獄中では「日本地図」がダントツ人気! 元女囚が教える、受刑者たちの読書事情

2023/04/30 17:00
中野瑠美改め瑠壬(作家)
写真ACより

 覚醒剤の使用や密売などで逮捕起訴され、通算12年を塀の中で過ごした後、その経験を基にさまざまな活動を続ける瑠壬(るみ)さんが、女子刑務所の実態を語る「知られざる女子刑務所ライフ」シリーズ。

清原和博さんを支えたお父さん

 あっちゅう間にゴールデンウィークですね。今年はお出かけも増えてるそうで、よかったです。まあ瑠壬も親が年寄りやから、まだコロナ感染はちょっと心配なんですけどね。

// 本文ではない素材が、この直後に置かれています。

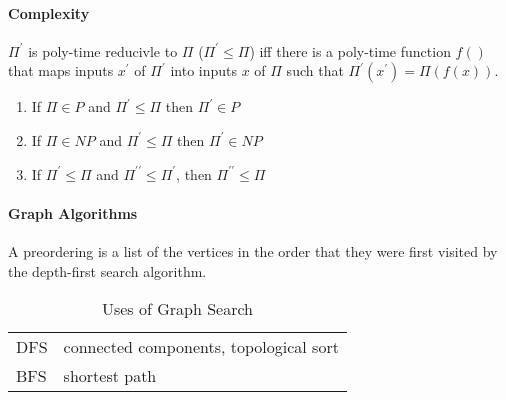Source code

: \documentclass[10pt,letterpaper]{article}
\begin{document}
\paragraph{Complexity} $\Pi^\prime$ is poly-time reducivle to $\Pi$ ($\Pi^\prime \leq \Pi$) iff there is a poly-time function $f()$ that maps inputs $x^\prime$ of $\Pi^\prime$ into inputs $x$ of $\Pi$ such that $\Pi^\prime(x^\prime)=\Pi(f(x))$. 
\begin{enumerate}
 \item If $\Pi \in P$ and $\Pi^\prime \leq \Pi$ then $\Pi^\prime \in P$
 \item If $\Pi \in NP$ and $\Pi^\prime \leq \Pi$ then $\Pi^\prime \in NP$
 \item If $\Pi^\prime \leq \Pi$ and $\Pi^{\prime \prime} \leq \Pi^\prime$, then $\Pi^{\prime \prime} \leq \Pi$
\end{enumerate} 

\paragraph{Graph Algorithms} 

A preordering is a list of the vertices in the order that they were first visited by the depth-first search algorithm. 

\begin{table}[h!]
\caption{Uses of Graph Search}
\begin{center}
\begin{tabular}{ll}
DFS & connected components, topological sort \\
BFS & shortest path
\end{tabular}
\end{center}
\end{table}



\end{document}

 お年寄りは急に具合が悪くなって「危ないかも……」はよくあるんですが、清原和博さんのお父さんは、なんと容体が急変して帰らぬ人になってしまったそうです。

 しかもキヨの次男・勝児さんが甲子園に出て4日後。入院先ではお元気だったそうで、認知症でもお孫さんの活躍はわかってたと思いますよ。

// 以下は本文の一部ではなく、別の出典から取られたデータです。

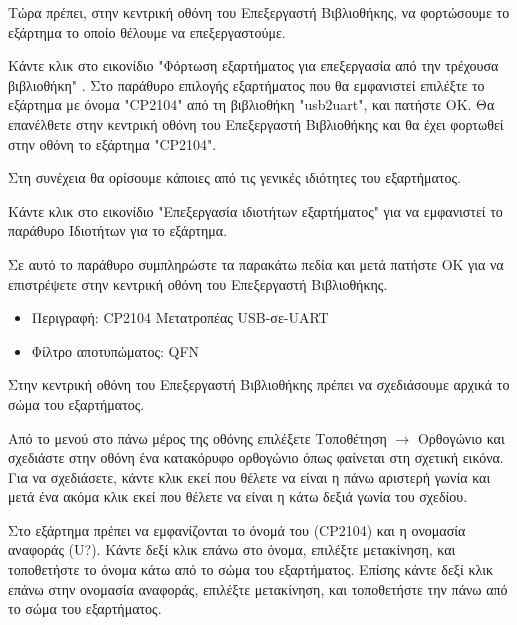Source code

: \documentclass[a4paper]{article}
\begin{document}
Τώρα πρέπει, στην κεντρική οθόνη του Επεξεργαστή Βιβλιοθήκης, να φορτώσουμε το εξάρτημα το οποίο θέλουμε να επεξεργαστούμε. 

Κάντε κλικ στο εικονίδιο "Φόρτωση εξαρτήματος για επεξεργασία από την τρέχουσα βιβλιοθήκη" %
. Στο παράθυρο επιλογής εξαρτήματος που θα εμφανιστεί επιλέξτε το εξάρτημα με όνομα "\textenglish{CP2104}" από τη βιβλιοθήκη "usb2uart", και πατήστε ΟΚ. Θα επανέλθετε στην κεντρική οθόνη του Επεξεργαστή Βιβλιοθήκης και θα έχει φορτωθεί στην οθόνη το εξάρτημα "\textenglish{CP2104}".

Στη συνέχεια θα ορίσουμε κάποιες από τις γενικές ιδιότητες του εξαρτήματος. 

Κάντε κλικ στο εικονίδιο "Επεξεργασία ιδιοτήτων εξαρτήματος" %
για να εμφανιστεί το παράθυρο Ιδιοτήτων για το εξάρτημα. 

\begin{figure}
  \begin{center}
    \label{fig:kicad-main}
  \end{center}
\end{figure}

Σε αυτό το παράθυρο συμπληρώστε τα παρακάτω πεδία και μετά πατήστε ΟΚ για να επιστρέψετε στην κεντρική οθόνη του Επεξεργαστή Βιβλιοθήκης.

\begin{itemize}
    \item Περιγραφή: \textenglish{CP2104} Μετατροπέας USB-σε-UART
    \item Φίλτρο αποτυπώματος: QFN
\end{itemize}

Στην κεντρική οθόνη του Επεξεργαστή Βιβλιοθήκης πρέπει να σχεδιάσουμε αρχικά το σώμα του εξαρτήματος. 

Από το μενού στο πάνω μέρος της οθόνης επιλέξετε Τοποθέτηση $\rightarrow$ Ορθογώνιο και σχεδιάστε στην οθόνη ένα κατακόρυφο ορθογώνιο όπως φαίνεται στη σχετική εικόνα. Για να σχεδιάσετε, κάντε κλικ εκεί που θέλετε να είναι η πάνω αριστερή γωνία και μετά ένα ακόμα κλικ εκεί που θέλετε να είναι η κάτω δεξιά γωνία του σχεδίου.

Στο εξάρτημα πρέπει να εμφανίζονται το όνομά του (\textenglish{CP2104}) και η ονομασία αναφοράς (U?). Κάντε δεξί κλικ επάνω στο όνομα, επιλέξτε μετακίνηση, και τοποθετήστε το όνομα κάτω από το σώμα του εξαρτήματος. Επίσης κάντε δεξί κλικ επάνω στην ονομασία αναφοράς, επιλέξτε μετακίνηση, και τοποθετήστε την πάνω από το σώμα του εξαρτήματος. 
\end{document}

 キヨがパクられた(逮捕された)時、お父さんは「やってしもたことはしゃあない。これから頑張れ」ちゅう「一行だけ」のお手紙をくれて、身元引受人として、お母さんと共にキヨを支え続けたのは有名な話です。

 家族の逮捕で一家離散になるのは珍しくないですが、キヨは離婚はしても家族は仲よしで、ほんまよかったです。

 お母さんは前に亡くなられてますが、キヨは毎月の薬物検査が終わると、お父さんに電話で報告してたそう。

 キヨは取材に対してお父さんのことを「真面目で、無口で、仕事熱心な人でした。我慢強く、粘り強く、本当の男の強さを教えてもらった」と振り返っていて、涙が出ます。お父さん、どうぞ安らかに。

コミュニケーション・スキルがあれば再犯しない?

 瑠壬もいろいろバタバタですが、連休中には元・吉本興業の専務さんの『それでは釈放前教育を始めます! 10年100回通い詰めた全国刑務所ワチャワチャ訪問記』(KADOKAWA)は読みたいと思てます。

 著者の竹中功さんは、吉本時代は芸人さんや会社の問題を記者会見で謝罪する「謝罪マスター」として有名で、退職後は「釈放前指導導入教育員」として、「社会復帰プログラム」の授業を10年もされてるそうです。

 瑠壬もちらっと書きましたが、みんな「浦島太郎」やから、出所前にシャバの常識みたいのを教わるんですよ。

 竹中さんは、「コミュニケーション力」とかを教えるそうですが、「生徒さん」に再犯者はほとんどいてないそうですよ。コミュ力、大事ですね。

 懲役(受刑者)は、そもそも成育環境に問題のある人が多いです。子どもの頃に家族と話ができずに育つと、大人になっても会話がきちんとできひんので、社会になじむのが難しくなります。事件を起こして刑期を務めて、せっかくシャバに出ても、うまく会話ができひんことで孤立してしまい、またムショに……はあるあるです。

 授業では「インタビューの仕方」も教わるそうで、瑠壬も受けたかったですね。瑠壬がいた頃の「釈前」(しゃくぜん、釈放前教育)では、こんなのなかったです。